En medio de la lucha política que se vive en Estados Unidos con miras a las elecciones intermedias, han quedado miles de personas que buscan ingresar sin documentos por la frontera sur y que son capturados. Los gobernadores de; Texas y Florida, republicanos, han emprendido una campaña en contra de Joe Biden y los demócratas.
Muchos de los migrantes capturados por la patrulla fronteriza son trasladados a los centros de detención y refugios, pero, los gobernadores han decidido que ante la inservible política de Joe Biden para detener a miles de cruces, han enviado a muchas de estas personas vía autobús a Washington y New York.
El alcalde de New York, Eric Adams, ha declarado estado de emergencia para abordar una “situación de crisis” por la afluencia de migrantes y explicó que desde septiembre ha llegado un promedio de entre cinco y seis autobuses por día a esta cosmopolita ciudad.

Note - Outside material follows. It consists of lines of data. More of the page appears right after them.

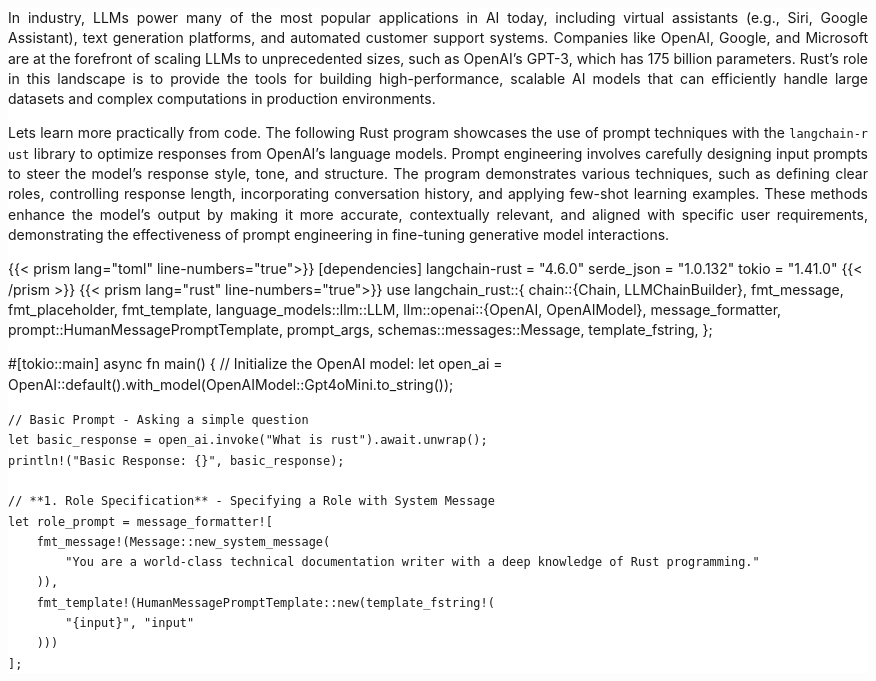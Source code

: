 <p style="text-align: justify;">
In industry, LLMs power many of the most popular applications in AI today, including virtual assistants (e.g., Siri, Google Assistant), text generation platforms, and automated customer support systems. Companies like OpenAI, Google, and Microsoft are at the forefront of scaling LLMs to unprecedented sizes, such as OpenAI’s GPT-3, which has 175 billion parameters. Rust’s role in this landscape is to provide the tools for building high-performance, scalable AI models that can efficiently handle large datasets and complex computations in production environments.
</p>

<p style="text-align: justify;">
Lets learn more practically from code. The following Rust program showcases the use of prompt techniques with the <code>langchain-rust</code> library to optimize responses from OpenAI’s language models. Prompt engineering involves carefully designing input prompts to steer the model’s response style, tone, and structure. The program demonstrates various techniques, such as defining clear roles, controlling response length, incorporating conversation history, and applying few-shot learning examples. These methods enhance the model’s output by making it more accurate, contextually relevant, and aligned with specific user requirements, demonstrating the effectiveness of prompt engineering in fine-tuning generative model interactions.
</p>

{{< prism lang="toml" line-numbers="true">}}
[dependencies]
langchain-rust = "4.6.0"
serde_json = "1.0.132"
tokio = "1.41.0"
{{< /prism >}}
{{< prism lang="rust" line-numbers="true">}}
use langchain_rust::{
    chain::{Chain, LLMChainBuilder},
    fmt_message, fmt_placeholder, fmt_template,
    language_models::llm::LLM,
    llm::openai::{OpenAI, OpenAIModel},
    message_formatter,
    prompt::HumanMessagePromptTemplate,
    prompt_args,
    schemas::messages::Message,
    template_fstring,
};

#[tokio::main]
async fn main() {
    // Initialize the OpenAI model:
    let open_ai = OpenAI::default().with_model(OpenAIModel::Gpt4oMini.to_string());

    // Basic Prompt - Asking a simple question
    let basic_response = open_ai.invoke("What is rust").await.unwrap();
    println!("Basic Response: {}", basic_response);

    // **1. Role Specification** - Specifying a Role with System Message
    let role_prompt = message_formatter![
        fmt_message!(Message::new_system_message(
            "You are a world-class technical documentation writer with a deep knowledge of Rust programming."
        )),
        fmt_template!(HumanMessagePromptTemplate::new(template_fstring!(
            "{input}", "input"
        )))
    ];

Según lo declarado por el alcalde Adams, suman más de 17 mil migrantes que han llegado a la gran manzana desde abril pasado.
Una situación principalmente social como lo es la migración, utilizada hoy en día como una manera de presionar tanto al Congreso como a la misma Casa Blanca, buscan acciones que pongan fin a los cruces ilegales por el sur de los Estados Unidos.
Una de cada 5 personas que buscan asilo en la ciudad neoyorkina son migrantes.
Muchos de los migrantes que llegan son familias con niños en edad escolar y tienen una gran necesidad de atención tanto médica, alimentaria y de hospedaje y esto, según datos de la misma ciudad, está en camino de costarle a New York miles de millones de dólares en este naciente año fiscal lo que ha llevado ya al mandatario local a solicitar fondos federales y estatales para cubrir los urgentes costos no programados.
Dentro de la carta enviada por el alcalde Adams al presidente Biden, se lee…” La ciudad se quedará sin fondos para otras prioridades y New York está haciendo todo lo que puede, pero, estamos llegando al límite de nuestra capacidad de ayudar”.
Tres estados; Texas, Arizona y Florida, han anunciado iniciativas para trasladar a los migrantes a los estados liderados por los demócratas al definirlos como jurisdicciones “santuario” que no hacen nada para cumplir las leyes de inmigración.
Los dirigentes de esos estados aseguran que la medida tiene como objetivo mitigar el impacto de los flujos migratorios en las comunidades locales.
Con estas acciones de traslado de migrantes se busca aumentar la presión sobre la Casa Blanca para que aplique mecanismos que permitan reducir la cantidad de personas que cruzan la frontera sur de Estados Unidos, un flujo que alcanzó cifras récord este año.